Several U.S. presidents have genuinely colluded with Russia or the former Soviet Union, but none more so the 44th President of the United States, Barack Obama. It’s no exaggeration to say that Obama owes his entire career to Russian collusion.

In March 2012, President Obama made his famous “off mic” remarks to then Russian president Dmitry Medvedev: “This is my last election. After my election, I have more flexibility.” Medvedev replied, “I understand. I transmit this information to Vladimir.”

Was this some innocent remark, or was it just as it seems: a friend passing a message to a friend?

Obama has surrounded himself with pro-Moscow “friends” all his life. Why should he desert his friends just because he was president of the United States of America?

Just after Obama’s election to the presidency on Nov. 15, 2008, Sam Webb, then chairman of the still pro-Moscow Communist Party USA, told his party comrades: “The left can and should advance its own views and disagree with the Obama administration without being disagreeable. Its tone should be respectful. We are speaking to a friend.”

A lifelong friend.

Frank Marshall Davis

Young Obama was introduced to the Hawaiian-based poet Frank Marshall Davis by his maternal grandfather when he was 10- or 11-years-old. Obama maintained a relationship with the septuagenarian Davis until he left Hawaii for Occidental College in Los Angeles at age 18.

Davis had joined the Communist Party USA in Chicago by at latest 1943. He was militantly pro-Soviet, writing poems in praise of both Stalin and the Red Army.
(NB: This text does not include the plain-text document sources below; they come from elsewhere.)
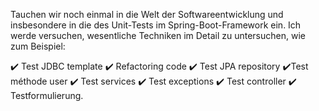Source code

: Tauchen wir noch einmal in die Welt der Softwareentwicklung und insbesondere in die des Unit-Tests im Spring-Boot-Framework ein. Ich werde versuchen, wesentliche Techniken im Detail zu untersuchen, wie zum Beispiel:

✔️​ Test JDBC template
✔️​ Refactoring  code
✔️​ Test JPA repository
✔️​ Test méthode user
✔️​ Test services
✔️​ Test exceptions
✔️​ Test controller
✔️​  Testformulierung.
In 1948, Davis and his communist wife moved to Hawaii. According to Davis’ autobiography, he was recommended to the Hawaiian comrades by secret Communist Party USA members Paul Robeson and Harry Bridges of the International Longshoremen’s and Warehousemen’s Union.

Before going underground in 1950, the Hawaiian Communist Party was one of the most dynamic in the United States at the time. The mainland put huge resources into the Hawaiian Communist Party because the Soviets wanted the U.S. military presence on the islands shut down. The Hawaiian communists were charged with agitating against the U.S. military bases at every opportunity.

FBI documents refer to information that Davis “was observed photographing large sections of the [Hawaii] coastline with a camera containing a telescopic lens.” The FBI information states: “Informant stated that DAVIS spent much of his time in this activity. He said this was the third different occasion DAVIS had been observed photographing shorelines and beachfronts. Informant advised that it did not appear he was photographing any particular objects.”

The FBI clearly suspected military espionage. Davis was placed on the “Security Index,” which meant he was marked for immediate arrest should war break out between the United States and the Soviet Union.

Alice Palmer

Long-serving Illinois State Sen. Alice Palmer provided Obama’s entrée into electoral politics. Obama was Palmer’s chief of staff when she ran unsuccessfully for Congress in 1994, then he took over her State Senate seat in 1996.

Palmer was a pro-Soviet propagandist.

In 1983, Palmer traveled to Czechoslovakia to the Soviet-controlled World Peace Council’s Prague Assembly. At the time she served on the executive board of the Communist Party USA-dominated U.S. Peace Council.

In 1985, Palmer was part of a delegation of 16 African-American journalists to the Soviet Union, East Germany, and Czechoslovakia. Palmer represented her own Chicago-based “Black Press Institute,” which was essentially a vehicle for disseminating Soviet propaganda to America’s black population.

The trip was organized by Don Rojas, then executive of the International Organization of Journalists (IOJ), in conjunction with the Black Press Institute, the National Alliance of Black Journalists, and the National Newspaper Publishers Association—the United States’ largest organization of owners of black newspapers.

American-educated Rojas was the former press secretary to Grenada’s late communist leader Maurice Bishop.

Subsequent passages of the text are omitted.